A.I.: Artificial Intelligence
DreamWorks/Warner Bros.

And they do. What David wants more than anything in the world is to return to his mother. So these “Specialists” (Ben Kingsley) revive her for one more day. It is in that final montage — where David’s finally able to celebrate his birthday, to tell his mother his life story, to share in the joys and the pains of love and loss — that he truly becomes a real boy. What makes him so is the star-crossed project he shares with Professor Hobby and Monica Swinton herself – a desire to recapture something lost because of his love for someone. He cannot turn his love off merely because Monica is gone.
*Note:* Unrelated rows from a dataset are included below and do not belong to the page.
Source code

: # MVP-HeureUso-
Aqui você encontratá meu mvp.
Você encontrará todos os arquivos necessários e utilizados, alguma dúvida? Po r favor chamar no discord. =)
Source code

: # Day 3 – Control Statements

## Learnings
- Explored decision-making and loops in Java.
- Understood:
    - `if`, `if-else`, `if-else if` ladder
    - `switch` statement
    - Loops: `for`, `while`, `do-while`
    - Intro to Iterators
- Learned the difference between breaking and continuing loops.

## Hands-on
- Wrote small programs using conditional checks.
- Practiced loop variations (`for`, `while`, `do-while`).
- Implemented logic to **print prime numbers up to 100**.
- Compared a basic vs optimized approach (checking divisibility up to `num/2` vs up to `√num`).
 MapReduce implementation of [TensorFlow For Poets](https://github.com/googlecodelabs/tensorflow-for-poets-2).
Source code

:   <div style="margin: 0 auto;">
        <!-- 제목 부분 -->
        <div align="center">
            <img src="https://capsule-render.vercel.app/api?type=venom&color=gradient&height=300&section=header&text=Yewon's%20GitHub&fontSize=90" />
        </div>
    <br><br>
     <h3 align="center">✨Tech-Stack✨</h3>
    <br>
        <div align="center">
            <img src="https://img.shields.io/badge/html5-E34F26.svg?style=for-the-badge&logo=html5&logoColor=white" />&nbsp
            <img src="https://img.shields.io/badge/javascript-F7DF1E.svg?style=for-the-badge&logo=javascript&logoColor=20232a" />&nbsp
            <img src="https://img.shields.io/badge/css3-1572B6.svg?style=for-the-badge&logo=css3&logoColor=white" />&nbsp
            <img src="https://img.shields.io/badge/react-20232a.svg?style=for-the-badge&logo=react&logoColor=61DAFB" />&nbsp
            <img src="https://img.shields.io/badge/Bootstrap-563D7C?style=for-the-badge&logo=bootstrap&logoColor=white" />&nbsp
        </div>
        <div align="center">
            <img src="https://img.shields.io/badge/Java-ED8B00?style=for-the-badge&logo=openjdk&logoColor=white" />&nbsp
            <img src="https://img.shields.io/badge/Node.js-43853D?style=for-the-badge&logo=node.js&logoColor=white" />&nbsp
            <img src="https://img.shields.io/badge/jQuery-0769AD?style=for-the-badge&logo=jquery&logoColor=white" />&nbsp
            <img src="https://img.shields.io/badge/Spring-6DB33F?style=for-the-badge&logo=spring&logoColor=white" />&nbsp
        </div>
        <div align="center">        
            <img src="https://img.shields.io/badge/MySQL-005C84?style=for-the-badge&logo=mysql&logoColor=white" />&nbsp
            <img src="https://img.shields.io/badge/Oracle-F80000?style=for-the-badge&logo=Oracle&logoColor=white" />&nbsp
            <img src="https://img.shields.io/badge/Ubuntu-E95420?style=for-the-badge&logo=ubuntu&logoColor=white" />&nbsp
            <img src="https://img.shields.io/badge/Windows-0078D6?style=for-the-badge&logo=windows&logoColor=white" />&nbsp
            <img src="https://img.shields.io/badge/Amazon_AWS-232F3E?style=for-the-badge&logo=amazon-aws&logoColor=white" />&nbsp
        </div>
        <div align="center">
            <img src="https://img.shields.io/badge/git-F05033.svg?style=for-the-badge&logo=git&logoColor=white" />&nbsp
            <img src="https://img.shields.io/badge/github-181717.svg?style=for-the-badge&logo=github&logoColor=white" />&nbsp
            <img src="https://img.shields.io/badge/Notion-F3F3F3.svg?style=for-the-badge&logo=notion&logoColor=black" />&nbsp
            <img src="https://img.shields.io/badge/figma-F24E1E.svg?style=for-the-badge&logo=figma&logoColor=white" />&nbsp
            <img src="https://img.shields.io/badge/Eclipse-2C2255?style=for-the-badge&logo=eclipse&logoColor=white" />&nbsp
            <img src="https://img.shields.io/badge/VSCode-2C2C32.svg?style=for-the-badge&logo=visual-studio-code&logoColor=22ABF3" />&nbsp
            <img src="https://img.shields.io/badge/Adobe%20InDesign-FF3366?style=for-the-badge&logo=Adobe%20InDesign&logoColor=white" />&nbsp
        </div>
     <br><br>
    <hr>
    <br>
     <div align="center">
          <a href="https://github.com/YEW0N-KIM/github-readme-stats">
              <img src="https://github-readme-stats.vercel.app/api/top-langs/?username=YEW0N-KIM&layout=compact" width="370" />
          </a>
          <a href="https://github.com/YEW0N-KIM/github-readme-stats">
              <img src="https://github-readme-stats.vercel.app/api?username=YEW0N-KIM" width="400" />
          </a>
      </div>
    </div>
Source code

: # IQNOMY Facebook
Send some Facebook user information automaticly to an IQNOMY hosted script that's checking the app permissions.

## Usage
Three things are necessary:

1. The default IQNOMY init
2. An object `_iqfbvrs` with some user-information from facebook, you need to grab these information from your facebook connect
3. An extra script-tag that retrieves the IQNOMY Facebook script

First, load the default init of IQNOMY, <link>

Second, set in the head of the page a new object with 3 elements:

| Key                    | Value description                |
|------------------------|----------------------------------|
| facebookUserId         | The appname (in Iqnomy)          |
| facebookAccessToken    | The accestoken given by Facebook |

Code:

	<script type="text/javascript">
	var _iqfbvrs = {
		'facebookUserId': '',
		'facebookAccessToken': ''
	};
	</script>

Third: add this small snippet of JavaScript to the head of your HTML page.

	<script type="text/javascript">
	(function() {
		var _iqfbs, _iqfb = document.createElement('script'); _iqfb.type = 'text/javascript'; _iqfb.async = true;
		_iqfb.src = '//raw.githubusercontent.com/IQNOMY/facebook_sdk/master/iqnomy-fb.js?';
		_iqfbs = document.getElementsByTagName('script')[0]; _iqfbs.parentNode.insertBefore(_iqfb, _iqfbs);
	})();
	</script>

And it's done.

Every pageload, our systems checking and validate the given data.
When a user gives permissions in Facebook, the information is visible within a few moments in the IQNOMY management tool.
David’s revival of his “mother,” his desperation to enjoy one last day with her, even if it means resorting to a fleeting simulacrum, proves that he has a soul. When he gets to spend that one last glorious day with her, it’s not just the culmination of this story. It’s a cosmic reward for his steadfastness and a confirmation that David has become a human being, in every meaningful sense of the term. It’s moving when he hears those words he has so desperately wanted to hear – that his mother loves him, that she’s always loved him.

On that day, David becomes both “real” and whole. The gaping hole inside of him is filled, if only for a brief time. In the end, David wants without reason. He wants beyond reason. And like the little wooden boy who inspires him and those telling his story, eventually, his wish is granted. With that gift, he knows the profound pain and immense joy that comes with being human.